▶ **Problem statement**
When you reach the line containing "face card moved" in the entries below, begin reproducing lines exactly, and stop once the line containing "offline position." is done.

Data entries
▽

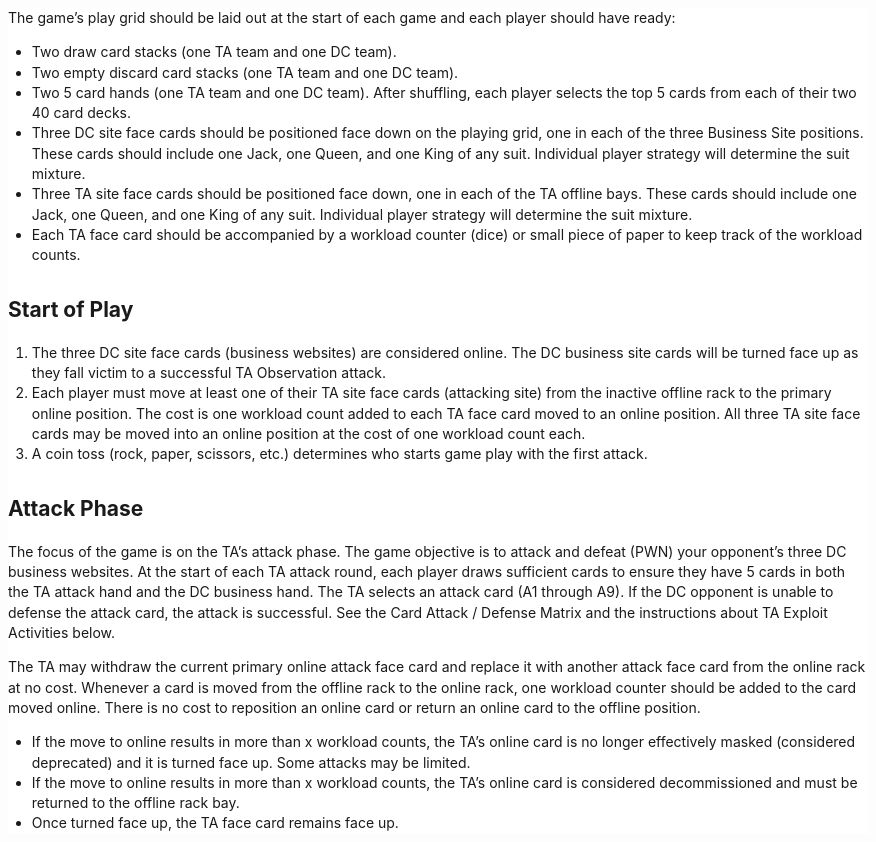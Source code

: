 The game’s play grid should be laid out at the start of each game and
each player should have ready:

  - Two draw card stacks (one TA team and one DC team).
  - Two empty discard card stacks (one TA team and one DC team).
  - Two 5 card hands (one TA team and one DC team). After shuffling,
    each player selects the top 5 cards from each of their two 40 card
    decks.
  - Three DC site face cards should be positioned face down on the
    playing grid, one in each of the three Business Site positions.
    These cards should include one Jack, one Queen, and one King of any
    suit. Individual player strategy will determine the suit mixture.
  - Three TA site face cards should be positioned face down, one in each
    of the TA offline bays. These cards should include one Jack, one
    Queen, and one King of any suit. Individual player strategy will
    determine the suit mixture.
  - Each TA face card should be accompanied by a workload counter (dice)
    or small piece of paper to keep track of the workload counts.

## Start of Play

1.  The three DC site face cards (business websites) are considered
    online. The DC business site cards will be turned face up as they
    fall victim to a successful TA Observation attack.
2.  Each player must move at least one of their TA site face cards
    (attacking site) from the inactive offline rack to the primary
    online position. The cost is one workload count added to each TA
    face card moved to an online position. All three TA site face cards
    may be moved into an online position at the cost of one workload
    count each.
3.  A coin toss (rock, paper, scissors, etc.) determines who starts game
    play with the first attack.

## Attack Phase

The focus of the game is on the TA’s attack phase. The game objective is
to attack and defeat (PWN) your opponent’s three DC business websites.
At the start of each TA attack round, each player draws sufficient cards
to ensure they have 5 cards in both the TA attack hand and the DC
business hand. The TA selects an attack card (A1 through A9). If the DC
opponent is unable to defense the attack card, the attack is successful.
See the Card Attack / Defense Matrix and the instructions about TA
Exploit Activities below.

The TA may withdraw the current primary online attack face card and
replace it with another attack face card from the online rack at no
cost. Whenever a card is moved from the offline rack to the online rack,
one workload counter should be added to the card moved online. There is
no cost to reposition an online card or return an online card to the
offline position.

  - If the move to online results in more than x workload counts, the
    TA’s online card is no longer effectively masked (considered
    deprecated) and it is turned face up. Some attacks may be limited.
  - If the move to online results in more than x workload counts, the
    TA’s online card is considered decommissioned and must be returned
    to the offline rack bay.
  - Once turned face up, the TA face card remains face up.
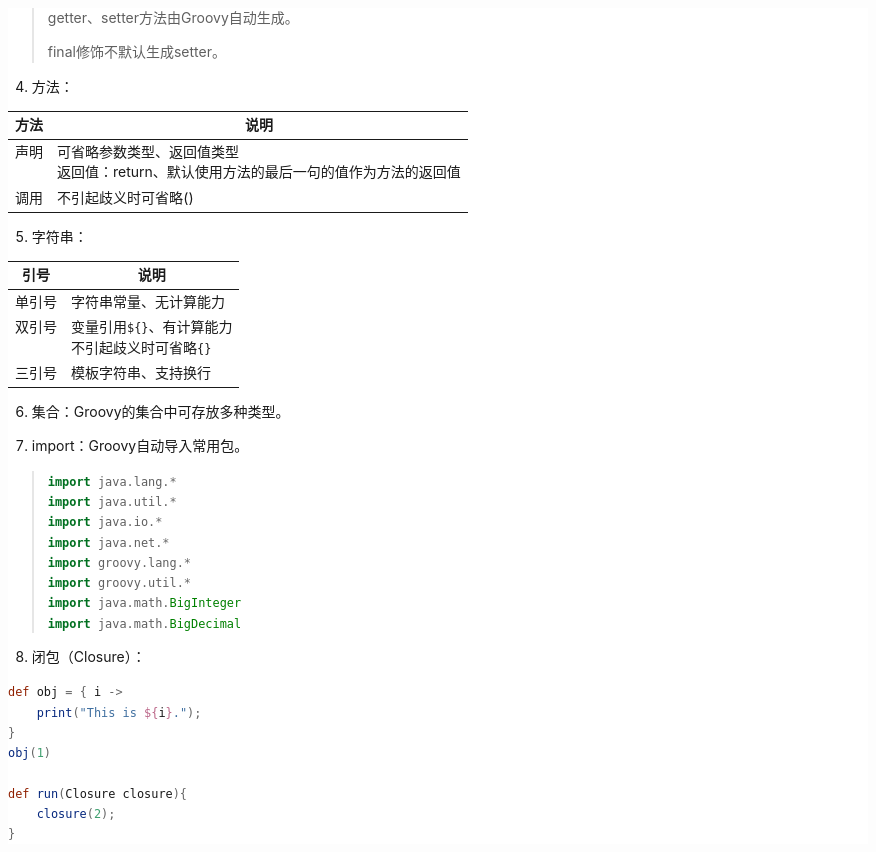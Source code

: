 > getter、setter方法由Groovy自动生成。
>
> final修饰不默认生成setter。

4. 方法：

| 方法 | 说明                                                         |
| ---- | ------------------------------------------------------------ |
| 声明 | 可省略参数类型、返回值类型<br/>返回值：return、默认使用方法的最后一句的值作为方法的返回值 |
| 调用 | 不引起歧义时可省略()                                         |

5. 字符串：

| 引号   | 说明                                                 |
| ------ | ---------------------------------------------------- |
| 单引号 | 字符串常量、无计算能力                               |
| 双引号 | 变量引用`${}`、有计算能力<br/>不引起歧义时可省略`{}` |
| 三引号 | 模板字符串、支持换行                                 |

6. 集合：Groovy的集合中可存放多种类型。

7. import：Groovy自动导入常用包。

> ```groovy
> import java.lang.*
> import java.util.*
> import java.io.*
> import java.net.*
> import groovy.lang.*
> import groovy.util.*
> import java.math.BigInteger
> import java.math.BigDecimal
> ```

8. 闭包（Closure）：

```groovy
def obj = { i ->
    print("This is ${i}.");
}
obj(1)

def run(Closure closure){
    closure(2);
}
```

△

▶ **Solution for this problem**
    face card moved to an online position. All three TA site face cards
    may be moved into an online position at the cost of one workload
    count each.
3.  A coin toss (rock, paper, scissors, etc.) determines who starts game
    play with the first attack.

## Attack Phase

The focus of the game is on the TA’s attack phase. The game objective is
to attack and defeat (PWN) your opponent’s three DC business websites.
At the start of each TA attack round, each player draws sufficient cards
to ensure they have 5 cards in both the TA attack hand and the DC
business hand. The TA selects an attack card (A1 through A9). If the DC
opponent is unable to defense the attack card, the attack is successful.
See the Card Attack / Defense Matrix and the instructions about TA
Exploit Activities below.

The TA may withdraw the current primary online attack face card and
replace it with another attack face card from the online rack at no
cost. Whenever a card is moved from the offline rack to the online rack,
one workload counter should be added to the card moved online. There is
no cost to reposition an online card or return an online card to the
offline position.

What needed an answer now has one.